Two years after the completion of the priority markets inquiry in 2018, the Independent Communications Authority of South Africa (Icasa) aims to wrap up its Mobile Broadband Services Inquiry by March 31, 2021.
The authority, which held public hearings on the December published Discussion Document, embarked on the regulatory intervention to assess the state of competition in the provision of mobile broadband services.
“We believe that the findings of this process will, among others, provide guidance in terms of whether or not we develop regulations that finally address the high cost of data – something that has been a challenge for consumers in recent years,” says Icasa Councillor Thembeka Semane.
The findings document is expected to be published before the end of 2020.
Icasa received 10 written submissions on the Discussion Document, eight of which, including Telkom, ISPA and Vodacom, presented their input at the public hearings held on October 26 and 27.
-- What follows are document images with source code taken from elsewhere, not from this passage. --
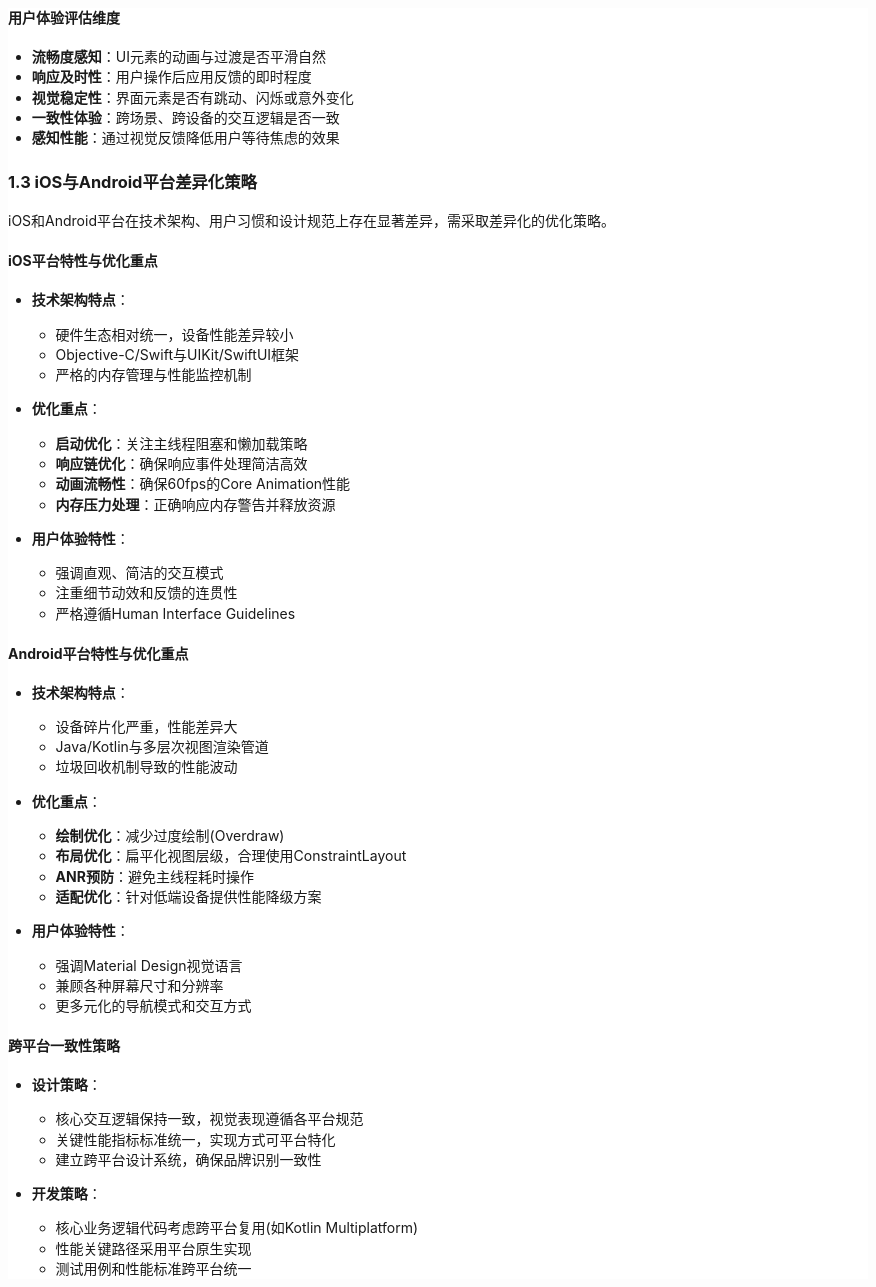 #### 用户体验评估维度

- **流畅度感知**：UI元素的动画与过渡是否平滑自然
- **响应及时性**：用户操作后应用反馈的即时程度
- **视觉稳定性**：界面元素是否有跳动、闪烁或意外变化
- **一致性体验**：跨场景、跨设备的交互逻辑是否一致
- **感知性能**：通过视觉反馈降低用户等待焦虑的效果

### 1.3 iOS与Android平台差异化策略

iOS和Android平台在技术架构、用户习惯和设计规范上存在显著差异，需采取差异化的优化策略。

#### iOS平台特性与优化重点

- **技术架构特点**：
  - 硬件生态相对统一，设备性能差异较小
  - Objective-C/Swift与UIKit/SwiftUI框架
  - 严格的内存管理与性能监控机制

- **优化重点**：
  - **启动优化**：关注主线程阻塞和懒加载策略
  - **响应链优化**：确保响应事件处理简洁高效
  - **动画流畅性**：确保60fps的Core Animation性能
  - **内存压力处理**：正确响应内存警告并释放资源

- **用户体验特性**：
  - 强调直观、简洁的交互模式
  - 注重细节动效和反馈的连贯性
  - 严格遵循Human Interface Guidelines

#### Android平台特性与优化重点

- **技术架构特点**：
  - 设备碎片化严重，性能差异大
  - Java/Kotlin与多层次视图渲染管道
  - 垃圾回收机制导致的性能波动

- **优化重点**：
  - **绘制优化**：减少过度绘制(Overdraw)
  - **布局优化**：扁平化视图层级，合理使用ConstraintLayout
  - **ANR预防**：避免主线程耗时操作
  - **适配优化**：针对低端设备提供性能降级方案

- **用户体验特性**：
  - 强调Material Design视觉语言
  - 兼顾各种屏幕尺寸和分辨率
  - 更多元化的导航模式和交互方式

#### 跨平台一致性策略

- **设计策略**：
  - 核心交互逻辑保持一致，视觉表现遵循各平台规范
  - 关键性能指标标准统一，实现方式可平台特化
  - 建立跨平台设计系统，确保品牌识别一致性

- **开发策略**：
  - 核心业务逻辑代码考虑跨平台复用(如Kotlin Multiplatform)
  - 性能关键路径采用平台原生实现
  - 测试用例和性能标准跨平台统一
However, the recent issuance of the invitations to apply (ITA) for spectrum emerged as a key point for some participants, who noted that this should be taken into consideration when furthering the mobile broadband inquiry.
In October, Icasa published the ITAs for the licensing process for the Wireless Open Access Network (Woan) and the International Mobile Telephony (IMT) spectrum. The auction licensing process will start in March next year.
Taking into account the Department of Communications and Digital Technologies’ Policy Directives and Icasa’s Information Memorandum for IMT spectrum assignment, both published in 2019, the authority plans to make available 406 MHz of spectrum for the provision of mobile broadband services in South Africa.
Telkom Group executive regulatory affairs and government relations Dr Siyabonga Mahlangu said that these are inconsistencies between the ITA’s and mobile broadband inquiry discussions.
The inquiry is meant to chart the way for the future, and the authority is putting the cart before the horse by not finalising the inquiry before assigning new spectrum, he commented, noting that the ITA process will need to fully take into account the findings of the inquiry.
The role spectrum can play in determining market structure and competition in mobile broadband need to be factored into the design of the spectrum licensing process.
“The inquiry must take preference over the licensing process,” Mahlangu said, further highlighting that there is no sustainable and effective competition in the market, which remains concentrated despite the call termination regulations and various initiatives.
Over 70% of subscribers in South Africa belong to MTN and Vodacom. Vodacom accounts for 56% of earnings before interest, taxes, depreciation and amortisation, followed by MTN at 32.7%.
“Over 80% of the revenues sit between the two operators.”
He urged Icasa to review the network sharing deals between operators and their impact on the market.
Vodacom and MTN currently have agreements with Rain and Cell C, respectively, and both have deals with Liquid Telecom.
Mahlangu previously said that the deal between Rain and Vodacom effectively constituted a merger, with Vodacom’s ability to control Rain’s spectrum entrenching its position as a dominant player in a highly concentrated market.
Telkom approached the Competition Tribunal to declare the suite of spectrum arrangements between Vodacom and Rain as a merger that should have been notifiable in terms of the Competition Act.
“It is important that the effects of spectrum arrangements on competition are scrutinised, particularly in light of the upcoming spectrum auction which will set the ground for the nature of competition in the mobile market for the foreseeable future,” he commented.
Cell C highlighted how the various agreements between operators enabled higher access to spectrum mostly for the two dominant players, contradictory to Icasa’s findings that that there is no concentrated spectrum in the hands of one operator.